Task brief: Your reply should hold only the lines from the records below where "Preserving" occurs.

··· Source records

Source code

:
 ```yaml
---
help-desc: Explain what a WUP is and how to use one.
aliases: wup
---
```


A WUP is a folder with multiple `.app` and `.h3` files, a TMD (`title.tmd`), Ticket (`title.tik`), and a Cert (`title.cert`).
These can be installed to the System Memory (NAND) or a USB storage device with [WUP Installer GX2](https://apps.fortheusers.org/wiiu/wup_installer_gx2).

······
··· Source records

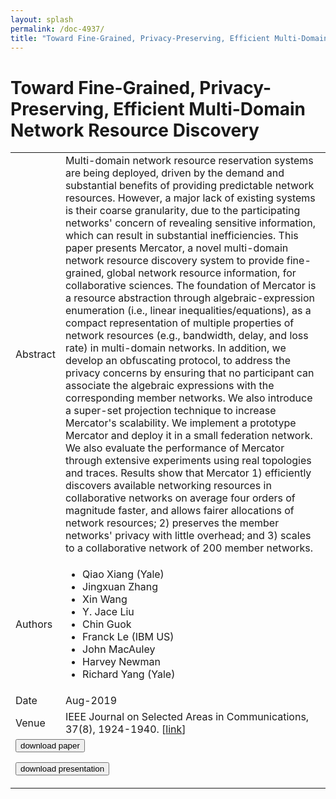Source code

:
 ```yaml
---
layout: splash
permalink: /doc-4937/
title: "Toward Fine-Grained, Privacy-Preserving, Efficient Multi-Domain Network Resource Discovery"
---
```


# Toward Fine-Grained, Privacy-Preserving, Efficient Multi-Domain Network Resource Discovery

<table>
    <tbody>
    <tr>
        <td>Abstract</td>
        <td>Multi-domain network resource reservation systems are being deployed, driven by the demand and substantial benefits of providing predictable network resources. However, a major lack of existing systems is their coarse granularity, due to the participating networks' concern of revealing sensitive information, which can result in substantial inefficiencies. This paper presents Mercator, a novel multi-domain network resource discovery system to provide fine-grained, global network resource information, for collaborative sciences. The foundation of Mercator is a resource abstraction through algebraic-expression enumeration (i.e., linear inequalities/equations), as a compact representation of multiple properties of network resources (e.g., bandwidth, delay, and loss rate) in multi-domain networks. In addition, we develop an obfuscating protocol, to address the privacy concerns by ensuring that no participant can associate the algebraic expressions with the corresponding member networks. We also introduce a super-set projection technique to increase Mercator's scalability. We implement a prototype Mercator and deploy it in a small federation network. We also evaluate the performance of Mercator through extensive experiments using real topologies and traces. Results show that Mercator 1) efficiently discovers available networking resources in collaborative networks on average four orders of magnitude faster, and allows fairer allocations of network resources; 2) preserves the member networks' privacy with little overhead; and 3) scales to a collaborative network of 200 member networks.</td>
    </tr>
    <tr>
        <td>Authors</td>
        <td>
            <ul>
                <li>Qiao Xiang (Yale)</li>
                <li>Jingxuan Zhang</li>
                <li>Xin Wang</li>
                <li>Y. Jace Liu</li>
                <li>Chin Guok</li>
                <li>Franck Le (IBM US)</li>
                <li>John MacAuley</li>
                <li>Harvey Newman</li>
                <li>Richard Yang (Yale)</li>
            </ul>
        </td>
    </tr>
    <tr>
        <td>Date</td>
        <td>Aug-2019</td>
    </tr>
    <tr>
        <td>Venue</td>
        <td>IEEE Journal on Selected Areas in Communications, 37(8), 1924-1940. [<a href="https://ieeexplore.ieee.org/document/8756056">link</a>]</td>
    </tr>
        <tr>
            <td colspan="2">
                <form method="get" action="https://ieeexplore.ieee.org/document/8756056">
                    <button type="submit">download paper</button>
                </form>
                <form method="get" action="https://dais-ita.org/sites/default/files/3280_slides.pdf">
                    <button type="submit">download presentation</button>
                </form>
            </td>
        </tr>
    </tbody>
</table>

······

Finished exercise:
title: "Toward Fine-Grained, Privacy-Preserving, Efficient Multi-Domain Network Resource Discovery"
# Toward Fine-Grained, Privacy-Preserving, Efficient Multi-Domain Network Resource Discovery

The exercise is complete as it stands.